Pilon fractures are high-energy injuries that often result in considerable edema and compromise of the soft tissue envelope of the ankle. These injuries are typically staged with an external fixator until the soft tissue is amenable for definitive fixation. This study was conducted to determine the effects of lymphedema treatment for the management of pilon fractures. Patients who underwent open reduction and internal fixation of pilon fractures between 2007 and 2014 at the authors' level II trauma center were identified by Current Procedural Terminology codes indicative of placement of an external fixator (20690) and open reduction and internal fixation of a pilon fracture (27826, 27827, or 27828). The primary efficacy endpoint to determine negative outcomes was 90 days after definitive fixation. Eighty-two patients with 84 pilon fractures met inclusion criteria. Forty-eight ankles (57%) received lymphedema treatment. There were no significant differences in population demographics between the control and treatment groups. Median times to internal fixation in the control and treatment groups were 20 days (inter-quartile range, 15.5–30 days) and 11 days (interquartile range, 6–18 days), respectively. This difference was statistically significant (P=.001). Additionally, there was no significant difference in the overall incidence of wound complications between the control and treatment groups (P=.246). Compression wrapping for posttraumatic edema was effective in reducing the time needed for soft tissues to be appropriate for definitive surgical fixation of pilon fractures without increasing the risk of wound complications. These promising results warrant future study. [Orthopedics. 2017; 40(4):e668–e674.]
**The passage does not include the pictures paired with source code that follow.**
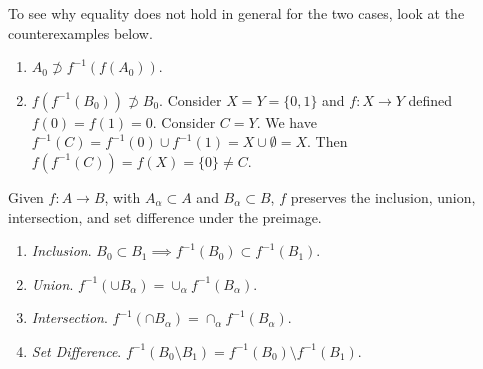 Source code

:   \begin{example}[Counterexamples]
    To see why equality does not hold in general for the two cases, look at the counterexamples below. 
    \begin{enumerate}
      \item $A_0 \not\supset f^{-1} (f(A_0))$. 
      \item $f(f^{-1}(B_0)) \not\supset B_0$. Consider $X = Y = \{0, 1\}$ and $f: X \rightarrow Y$ defined $f(0) = f(1) = 0$. Consider $C = Y$. We have $f^{-1} (C) = f^{-1} (0) \cup f^{-1} (1) = X \cup \emptyset = X$. Then $f(f^{-1} (C)) = f(X) = \{0\} \neq C$. 
    \end{enumerate}
  \end{example}

  \begin{theorem}
    Given $f: A \rightarrow B$, with $A_\alpha \subset A$ and $B_\alpha \subset B$, $f$ preserves the inclusion, union, intersection, and set difference under the preimage. 
    \begin{enumerate}
      \item \textit{Inclusion}. $B_0 \subset B_1 \implies f^{-1} (B_0) \subset f^{-1} (B_1)$. 
      \item \textit{Union}. $f^{-1} (\cup B_\alpha) = \cup_\alpha f^{-1} (B_\alpha)$. 
      \item \textit{Intersection}. $f^{-1} (\cap B_\alpha) = \cap_\alpha f^{-1} (B_\alpha)$.
      \item \textit{Set Difference}. $f^{-1}(B_0 \setminus B_1) = f^{-1} (B_0) \setminus f^{-1} (B_1)$. 
    \end{enumerate}
  \end{theorem}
Pilon fractures are high-energy injuries, typically occurring from falls from height or motor vehicle collisions and commonly resulting in highly comminuted and complex fractures.1,2 As such, there is often substantial edema and compromise of the soft tissue envelope of the ankle.2,3 Patients who have suffered a length-unstable pilon fracture are routinely staged with an external fixator to stabilize the ankle until the surrounding soft tissue is amenable for surgery, generally between 10 days and 3 weeks.3

Coupled with delaying surgical intervention, posttraumatic edema also increases the risk of wound complications and postoperative infections.4 Because pilon fractures have alarmingly high complication rates, it has been suggested that soft tissue management is as important as the bony reconstruction, further highlighting the need to control and reduce swelling in the affected limbs.5 Patients with breast cancer are most commonly afflicted with extremity edema, often due to lymph node removal during treatment.6 As such, standards of care for management of lymphedema are primarily derived from the cancer research literature.7 The current gold standard treatment for extremity lymphedema is complete decongestive therapy.8 Complete decongestive therapy is multimodal and consists of manual lymph drainage, compression wrapping, exercise, and skin care.8

Currently, there is little evidence regarding the utility of these treatments in acute care settings for posttraumatic edema. These therapeutic techniques, specifically compression wrapping for edema management in lower extremity fractures, have been employed at the authors' facility, a level II trauma center, in an effort to expedite the soft tissue condition for definitive surgery. This study aimed to determine the effects of this adjuvant therapy on time to definitive fixation and the incidence of wound complications. The authors hypothesized that the treatment group would exhibit shorter times to definitive fixation without an increase in complication rates.

Materials and Methods

Approval from the Louisiana State University Health Sciences Center–New Orleans Institutional Review Board was obtained prior to beginning this study. Patients 18 years or older who underwent open reduction and internal fixation of pilon fractures between 2007 and 2014 were identified in the financial operations data-base of the authors' institution using the Current Procedural Terminology codes indicative of placement of an external fixator (20690) and open reduction and internal fixation of a pilon fracture (27826, 27827, or 27828). Demographic and clinical elements were collected from the electronic medical record. Patients were excluded if they were younger than 18 years, underwent primary tibiotalar fusion, had an open fracture that required primary plastic surgery coverage at the time of presentation, or had incomplete follow-up records, defined as being lost to follow-up prior to the end of a 90-day global period. The authors determined that the 90-day follow-up period was a sufficient period for soft tissue or wound complications to manifest. Additionally, staying within the global postoperative period theoretically prevents losing patients to follow-up because of financial constraints.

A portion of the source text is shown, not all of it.